I think the philosopher's view of God or, the possibility of there being a god is thoroughly a product of such mitigation, of making God into something that can fit into our imaginations just as certainly as physics and chemistry are unadmitted attempts to encompass a smaller but still overwhelming reality as if we could understand the whole thing. That act of mitigation is turning what we can't hope to encompass into something we can deal with without the constant focus on the inadequacy of our view of things. 

In philosophy as in all of academic and, even more so, all human culture, from highest to lowest brow, we are constantly trying to wrap our heads around things. In pop culture that attempt is made EZ by focusing on the unimportant (fashion) the stupidly attractive (show biz) and the excitingly and gratifyingly unimportant and stupid. Modernism, the pretense that the very specialized methods that work, to a useful extent, in physics and chemistry are infinitely extendable to everything has just about reached the limit of that pretense. 

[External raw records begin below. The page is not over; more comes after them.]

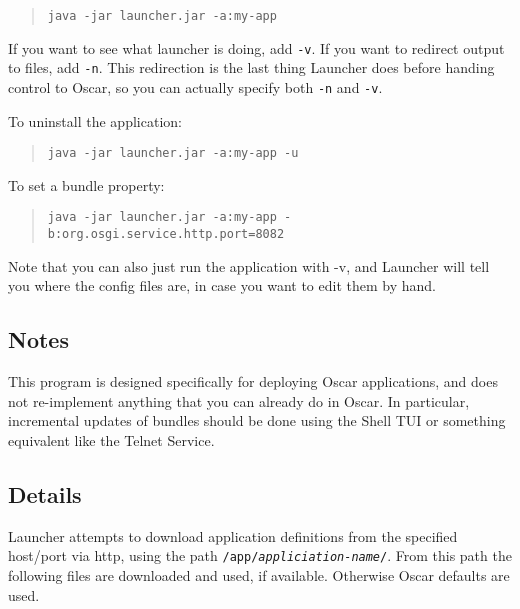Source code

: \documentclass{report}
\begin{document}
\begin{quote}\begin{scriptsize}\begin{verbatim}    
java -jar launcher.jar -a:my-app
\end{verbatim}\end{scriptsize}\end{quote}
        
If you want to see what launcher is doing, add {\tt -v}. If you want to redirect 
output to files, add {\tt -n}. This redirection is the last thing Launcher does 
before handing control to Oscar, so you can actually specify both {\tt -n} and 
{\tt -v}.
        
To uninstall the application:
    
\begin{quote}\begin{scriptsize}\begin{verbatim}    
java -jar launcher.jar -a:my-app -u
\end{verbatim}\end{scriptsize}\end{quote}
        
To set a bundle property:
    
\begin{quote}\begin{scriptsize}\begin{verbatim}    
java -jar launcher.jar -a:my-app -b:org.osgi.service.http.port=8082
\end{verbatim}\end{scriptsize}\end{quote}
        
Note that you can also just run the application with -v, and Launcher will 
tell you where the config files are, in case you want to edit them by hand.

\subsection{Notes}
This program is designed specifically for deploying Oscar applications, 
and does not re-implement anything that you can already do in Oscar. In 
particular, incremental updates of bundles should be done using the Shell TUI 
or something equivalent like the Telnet Service.

\subsection{Details}
Launcher attempts to download application definitions from the 
specified host/port via http, using the path {\tt /app/{\it appliciation-name}/}. From 
this path the following files are downloaded and used, if available. Otherwise 
Oscar defaults are used.
\end{document}
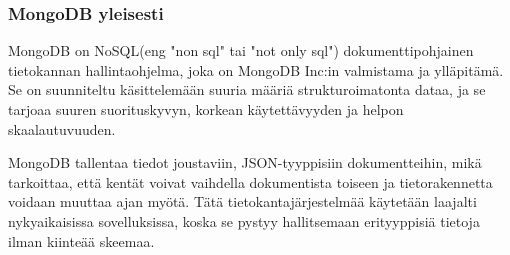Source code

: 






\subsubsection{MongoDB yleisesti}









MongoDB on NoSQL(eng "non sql"{} tai "not only sql"{}) dokumenttipohjainen tietokannan hallintaohjelma, joka on MongoDB Inc:in valmistama ja ylläpitämä.
Se on suunniteltu käsittelemään suuria määriä strukturoimatonta dataa, ja se tarjoaa suuren suorituskyvyn, korkean käytettävyyden ja helpon skaalautuvuuden.
\medskip

MongoDB tallentaa tiedot joustaviin, JSON-tyyppisiin dokumentteihin, mikä tarkoittaa, että kentät voivat vaihdella dokumentista toiseen ja tietorakennetta voidaan muuttaa ajan myötä.
Tätä tietokantajärjestelmää käytetään laajalti nykyaikaisissa sovelluksissa, koska se pystyy hallitsemaan erityyppisiä tietoja ilman kiinteää skeemaa.
\medskip



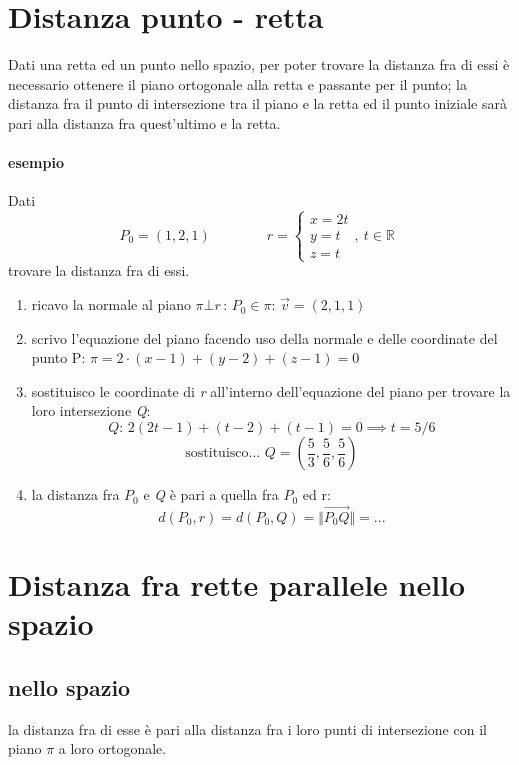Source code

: 	\section{Distanza punto - retta}
		Dati una retta ed un punto nello spazio, per poter trovare la distanza fra di essi è necessario ottenere il piano ortogonale alla retta e passante per il punto; la distanza fra il punto di intersezione tra il piano e la retta ed il punto iniziale sarà pari alla distanza fra quest'ultimo e la retta.
		
		\begin{GrayBox}
			\paragraph{esempio}
			Dati
			$$ P_0 = (1, 2, 1) \qquad \qquad r = \begin{cases}
				x = 2t \\
				y = t \quad , \: t \in \mathbb{R} \\
				z = t
			\end{cases} $$
		trovare la distanza fra di essi.
		
		\begin{enumerate}
			\item ricavo la normale al piano $ \pi \bot r \, : \, P_0 \in \pi $:  $ \vec{v} = (2, 1, 1) $
			\item scrivo l'equazione del piano facendo uso della normale e delle coordinate del punto P: $ \pi = 2 \cdot (x - 1) + (y - 2) + (z - 1) = 0 $
			\item sostituisco le coordinate di \textit{r} all'interno dell'equazione del piano per trovare la loro intersezione \textit{Q}:
			$$ Q : \, 2 (2t - 1) + (t - 2) + (t - 1) = 0 \implies t = 5/6 $$
			$$ \text{sostituisco... } Q = (\frac{5}{3}, \frac{5}{6}, \frac{5}{6}) $$
			\item la distanza fra $P_0$ e \textit{Q} è pari a quella fra $P_0$ ed r:
			$$ d (P_0, r) = d (P_0, Q) = \Vert \overrightarrow{P_0Q} \Vert = ... $$
		\end{enumerate}
		\end{GrayBox}
	\section{Distanza fra rette parallele nello spazio}
		\subsection{nello spazio}
			la distanza fra di esse è pari alla distanza fra i loro punti di intersezione con il piano $\pi$ a loro ortogonale.
			

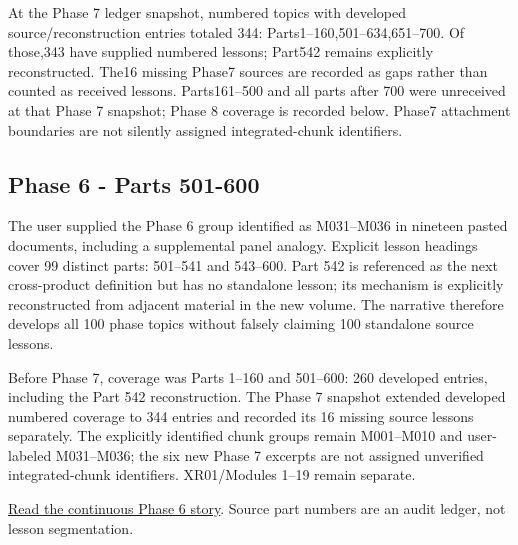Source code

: At the Phase 7 ledger snapshot, numbered topics with developed source/reconstruction entries totaled 344: Parts1--160,501--634,651--700. Of those,343 have supplied numbered lessons; Part542 remains explicitly reconstructed. The16 missing Phase7 sources are recorded as gaps rather than counted as received lessons. Parts161--500 and all parts after 700 were unreceived at that Phase 7 snapshot; Phase 8 coverage is recorded below. Phase7 attachment boundaries are not silently assigned integrated-chunk identifiers.

\subsection{Phase 6 - Parts 501-600}\label{appendix-fd090d982a15-phase-6---parts-501-600}

The user supplied the Phase 6 group identified as M031--M036 in nineteen pasted documents, including a supplemental panel analogy. Explicit lesson headings cover 99 distinct parts: 501--541 and 543--600. Part 542 is referenced as the next cross-product definition but has no standalone lesson; its mechanism is explicitly reconstructed from adjacent material in the new volume. The narrative therefore develops all 100 phase topics without falsely claiming 100 standalone source lessons.

Before Phase 7, coverage was Parts 1--160 and 501--600: 260 developed entries, including the Part 542 reconstruction. The Phase 7 snapshot extended developed numbered coverage to 344 entries and recorded its 16 missing source lessons separately. The explicitly identified chunk groups remain M001--M010 and user-labeled M031--M036; the six new Phase 7 excerpts are not assigned unverified integrated-chunk identifiers. XR01/Modules 1--19 remain separate.

\hyperref[01-foundations-i-ch017-the-panel-gives-us-a-reason-to-learn]{Read the continuous Phase 6 story}. Source part numbers are an audit ledger, not lesson segmentation.

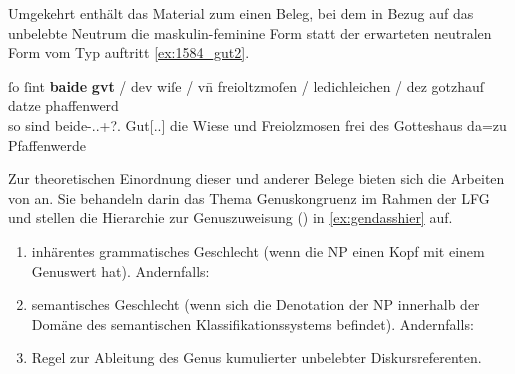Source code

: Umgekehrt enthält das Material zum  einen Beleg, bei dem in
Bezug auf das un\-belebte Neutrum   die maskulin-feminine
Form  statt der erwarteten neutralen Form vom Typ 
auftritt \cref{ex:1584_gut2}.

\begin{exe}
\ex\label{ex:1584_gut2}
	\gll ſo ſint \textbf{baide} \textbf{gvt} / dev wiſe / vn̄ freioltzmoſen /
			ledichleichen / dez gotzhauſ datze phaffenwerd \\
		so sind beide-\Nom.\Pl.\M+\F?\subI.\St{} Gut[\Nom.\Pl.\NeutI] {} die
			Wiese {} und Freiolzmosen {} frei {} des Gotteshaus da=zu
			Pfaffenwerde \\
	\begin{taggedline}{\parencites(Kl.~Herrenchiemsee, Kr.~Rosenheim, 1292)[\pno~1584, 727.26--27]{cao2}}
		\trans {}
	\end{taggedline}
\end{exe}


Zur theoretischen Einordnung dieser und anderer Belege bieten sich die Arbeiten
von \textcites[171--195]{wechslerzlatic2003}{wechsler2009} an. Sie behandeln
darin das Thema Genus\-kongruenz im Rahmen der LFG \autocites(vgl.~%
\cref{sec:lfgkongr}){bresnanetal2016} und stellen die Hierarchie zur
Genuszuweisung () in \cref{ex:gendasshier} auf.

\begin{exe}
\ex\label{ex:gendasshier}
	\begin{taggedline}{\parencites[nach][584]{wechsler2009}[vgl.][195]{wechslerzlatic2003}}
		\begin{enumerate}[noitemsep]
			\item inhärentes grammatisches Geschlecht (wenn die NP einen Kopf
				mit einem Genuswert hat). Andernfalls:
			\item semantisches Geschlecht (wenn sich die Denotation der NP
				innerhalb der Domäne des semantischen Klassifikationssystems
				befindet). Andernfalls:
			\item Regel zur Ableitung des Genus kumulierter unbelebter 
				Diskursreferenten.
		\end{enumerate}
	\end{taggedline}
\end{exe}

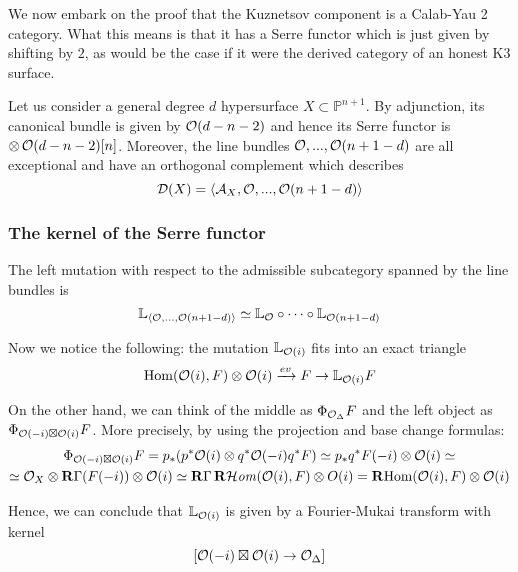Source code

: We now embark on the proof that the Kuznetsov component is a Calab-Yau 2 category. What this means is that it has a Serre functor which is just given by shifting by $2$, as would be the case if it were the derived category of an honest K3 surface.

    

Let us consider a general degree $d$ hypersurface $X \subset \mathbb{P}^{n+1}$. By adjunction, its canonical bundle is given by $\mathcal{O}(d-n-2)$ and hence its Serre functor is $\otimes \,\mathcal{O}(d-n-2)[n] $. Moreover, the line bundles $\mathcal{O},...,\mathcal{O}(n+1-d)$ are all exceptional and have an orthogonal complement which describes $$\mathcal{D}(X)=\langle \mathcal{A}_X,\mathcal{O},...,\mathcal{O}(n+1-d) \rangle $$

\subsubsection{The kernel of the Serre functor}

The left mutation with respect to the admissible subcategory spanned by the line bundles is $$\mathbb{L}_{\langle \mathcal{O}, \dots, \mathcal{O}(n+1-d) \rangle}\simeq \mathbb{L}_{\mathcal{O}} \circ \dots \circ \mathbb{L}_{\mathcal{O}(n+1-d)}$$

Now we notice the following: the mutation $\mathbb{L}_{\mathcal{O}(i)}$ fits into an exact triangle $$\operatorname{Hom}(\mathcal{O}(i), F)\otimes \mathcal{O}(i) \xrightarrow{ev} F \rightarrow \mathbb{L}_{\mathcal{O}(i)} F$$

On the other hand, we can think of the middle as $\Phi_{\mathcal{O}_\Delta}F$ and the left object as $\Phi_{\mathcal{O}(-i)\boxtimes \mathcal{O}(i)}F$. More precisely, by using the projection and base change formulas:
\begin{gather*}
    \Phi_{\mathcal{O}(-i)\boxtimes \mathcal{O}(i)}F=p_* (p^*\mathcal{O}(i)\otimes q^* \mathcal{O}(-i)q^*F)\simeq p_* q^* F(-i)\otimes \mathcal{O}(i)\simeq\\
    \simeq \mathcal{O}_X \otimes \operatorname{\mathbf{R}\Gamma} (F(-i))\otimes \mathcal{O}(i)\simeq \operatorname{\mathbf{R}\Gamma} \operatorname{\mathbf{R}\mathcal{H}\mathit{om}}(\mathcal{O}(i),F) \otimes O(i)=\operatorname{\mathbf{R} Hom}(\mathcal{O}(i),F) \otimes \mathcal{O}(i)
\end{gather*}

Hence, we can conclude that $\mathbb{L}_{\mathcal{O}(i)}$ is given by a Fourier-Mukai transform with kernel $$[\mathcal{O}(-i)\boxtimes \mathcal{O}(i)\rightarrow \mathcal{O}_\Delta]$$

The fact is outside of some very useful applications in the hard sciences and, with some very important instances, in the life sciences, the scientific method is not only inapt, it is bound to fail. To the extent that theoretical physics or science believes it's ability to come up with such a hard, direct knowledge of things is the extent to which it is a delusion. And with that failure will, tragically, come the discrediting of genuine science that can help us to understand the world for the purposes for which science is best put.**

The Babylonian captivity was the removal of the elite of Jerusalem to put them under the control of the scientific powerhouse of its time. We in the West largely bought the Greek propaganda that what it took from other people, much of it from Babylon, was a product of the Greeks but a lot of it was knowledge developed in what is now Iraq and Iran as well as Egypt. Much of that maligned culture, we now know, was the development of mathematics and science which the Greeks either documented or developed further. 

I wonder if there isn't an implication in the thirst of the returning population that Isaiah addresses to leave that powerhouse of intellectual life that they found that to be inadequate as compared to the far different tradition of radical justice as found in the Exodus tradition.  If the Scriptural abuse of Babylon meant anything, it wasn't the knowledge developed there that was found inadequate by the Hebrews, it was the absence of the kind of radical justice that led, in the telling of Isaiah, to their displacement from Jerusalem in the first place.

Definition of mitigate


transitive verb

1 : to cause to become less harsh or hostile : mollify aggressiveness may be mitigated or … channeled— Ashley Montagu

2a : to make less severe or painful : alleviate mitigate a patient's suffering

b : extenuate attempted to mitigate the offense

Merriam Webster 

** Richard Lewontin warned his fellow scientists about the consequences of scientists overselling science a quarter of a century ago.  I think the ease with which the Republican-fascists have discredited the scientific knowledge and advice around Covid-19 is a result of that ideological overreach by scientists and the sci-rangers of the popular media.